--- EXERCISE BRIEF ---
Leaving out any pictures, print the entries that follow exactly as they stand.

((

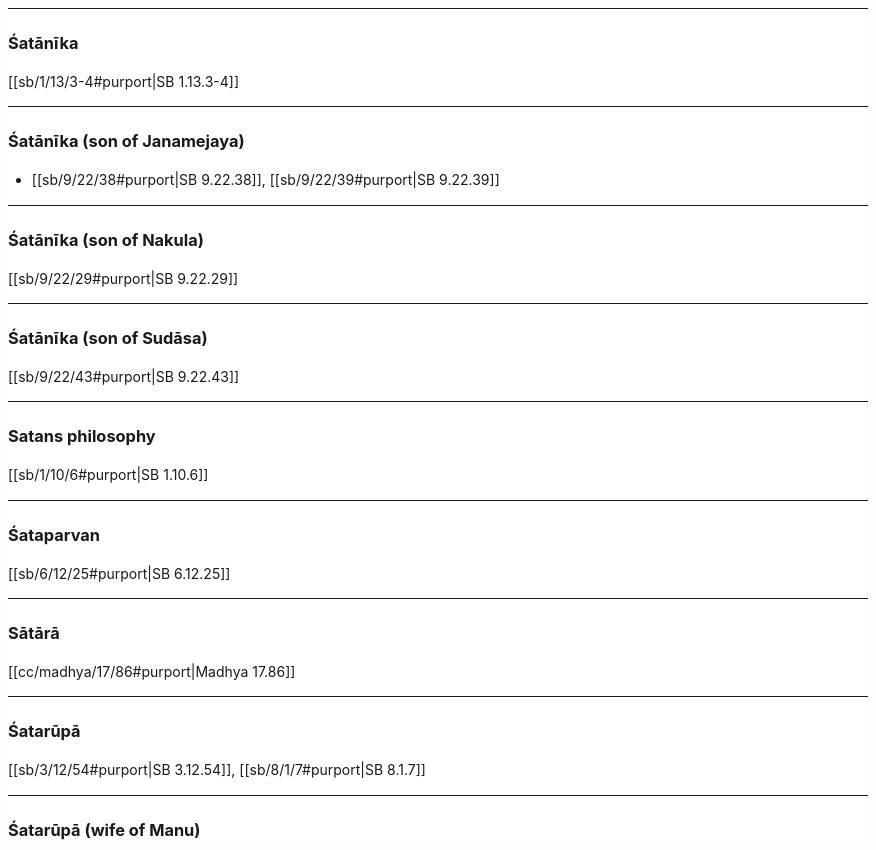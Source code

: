 
---

### Śatānīka

[[sb/1/13/3-4#purport|SB 1.13.3-4]]


---

### Śatānīka (son of Janamejaya)

* [[sb/9/22/38#purport|SB 9.22.38]], [[sb/9/22/39#purport|SB 9.22.39]]

---

### Śatānīka (son of Nakula)

[[sb/9/22/29#purport|SB 9.22.29]]


---

### Śatānīka (son of Sudāsa)

[[sb/9/22/43#purport|SB 9.22.43]]


---

### Satans philosophy

[[sb/1/10/6#purport|SB 1.10.6]]


---

### Śataparvan

[[sb/6/12/25#purport|SB 6.12.25]]


---

### Sātārā

[[cc/madhya/17/86#purport|Madhya 17.86]]


---

### Śatarūpā

[[sb/3/12/54#purport|SB 3.12.54]], [[sb/8/1/7#purport|SB 8.1.7]]


---

### Śatarūpā (wife of Manu)
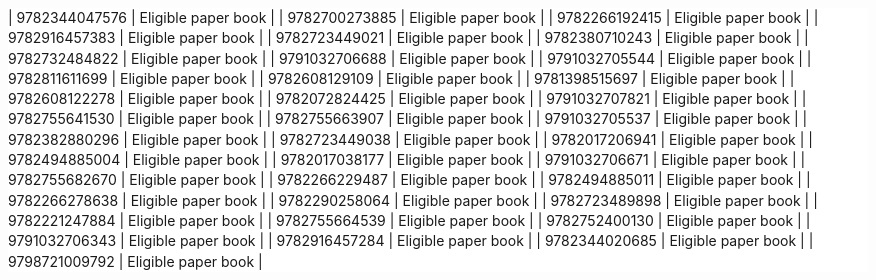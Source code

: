 | 9782344047576 | Eligible paper book |
| 9782700273885 | Eligible paper book |
| 9782266192415 | Eligible paper book |
| 9782916457383 | Eligible paper book |
| 9782723449021 | Eligible paper book |
| 9782380710243 | Eligible paper book |
| 9782732484822 | Eligible paper book |
| 9791032706688 | Eligible paper book |
| 9791032705544 | Eligible paper book |
| 9782811611699 | Eligible paper book |
| 9782608129109 | Eligible paper book |
| 9781398515697 | Eligible paper book |
| 9782608122278 | Eligible paper book |
| 9782072824425 | Eligible paper book |
| 9791032707821 | Eligible paper book |
| 9782755641530 | Eligible paper book |
| 9782755663907 | Eligible paper book |
| 9791032705537 | Eligible paper book |
| 9782382880296 | Eligible paper book |
| 9782723449038 | Eligible paper book |
| 9782017206941 | Eligible paper book |
| 9782494885004 | Eligible paper book |
| 9782017038177 | Eligible paper book |
| 9791032706671 | Eligible paper book |
| 9782755682670 | Eligible paper book |
| 9782266229487 | Eligible paper book |
| 9782494885011 | Eligible paper book |
| 9782266278638 | Eligible paper book |
| 9782290258064 | Eligible paper book |
| 9782723489898 | Eligible paper book |
| 9782221247884 | Eligible paper book |
| 9782755664539 | Eligible paper book |
| 9782752400130 | Eligible paper book |
| 9791032706343 | Eligible paper book |
| 9782916457284 | Eligible paper book |
| 9782344020685 | Eligible paper book |
| 9798721009792 | Eligible paper book |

))

--- OUTPUT BELOW ---
Source code

: 
---

### Śatānīka

[[sb/1/13/3-4#purport|SB 1.13.3-4]]


---

### Śatānīka (son of Janamejaya)

* [[sb/9/22/38#purport|SB 9.22.38]], [[sb/9/22/39#purport|SB 9.22.39]]

---

### Śatānīka (son of Nakula)

[[sb/9/22/29#purport|SB 9.22.29]]


---

### Śatānīka (son of Sudāsa)

[[sb/9/22/43#purport|SB 9.22.43]]


---

### Satans philosophy

[[sb/1/10/6#purport|SB 1.10.6]]


---

### Śataparvan

[[sb/6/12/25#purport|SB 6.12.25]]


---

### Sātārā

[[cc/madhya/17/86#purport|Madhya 17.86]]


---

### Śatarūpā

[[sb/3/12/54#purport|SB 3.12.54]], [[sb/8/1/7#purport|SB 8.1.7]]


---

### Śatarūpā (wife of Manu)
Source code

: | 9782344047576 | Eligible paper book |
| 9782700273885 | Eligible paper book |
| 9782266192415 | Eligible paper book |
| 9782916457383 | Eligible paper book |
| 9782723449021 | Eligible paper book |
| 9782380710243 | Eligible paper book |
| 9782732484822 | Eligible paper book |
| 9791032706688 | Eligible paper book |
| 9791032705544 | Eligible paper book |
| 9782811611699 | Eligible paper book |
| 9782608129109 | Eligible paper book |
| 9781398515697 | Eligible paper book |
| 9782608122278 | Eligible paper book |
| 9782072824425 | Eligible paper book |
| 9791032707821 | Eligible paper book |
| 9782755641530 | Eligible paper book |
| 9782755663907 | Eligible paper book |
| 9791032705537 | Eligible paper book |
| 9782382880296 | Eligible paper book |
| 9782723449038 | Eligible paper book |
| 9782017206941 | Eligible paper book |
| 9782494885004 | Eligible paper book |
| 9782017038177 | Eligible paper book |
| 9791032706671 | Eligible paper book |
| 9782755682670 | Eligible paper book |
| 9782266229487 | Eligible paper book |
| 9782494885011 | Eligible paper book |
| 9782266278638 | Eligible paper book |
| 9782290258064 | Eligible paper book |
| 9782723489898 | Eligible paper book |
| 9782221247884 | Eligible paper book |
| 9782755664539 | Eligible paper book |
| 9782752400130 | Eligible paper book |
| 9791032706343 | Eligible paper book |
| 9782916457284 | Eligible paper book |
| 9782344020685 | Eligible paper book |
| 9798721009792 | Eligible paper book |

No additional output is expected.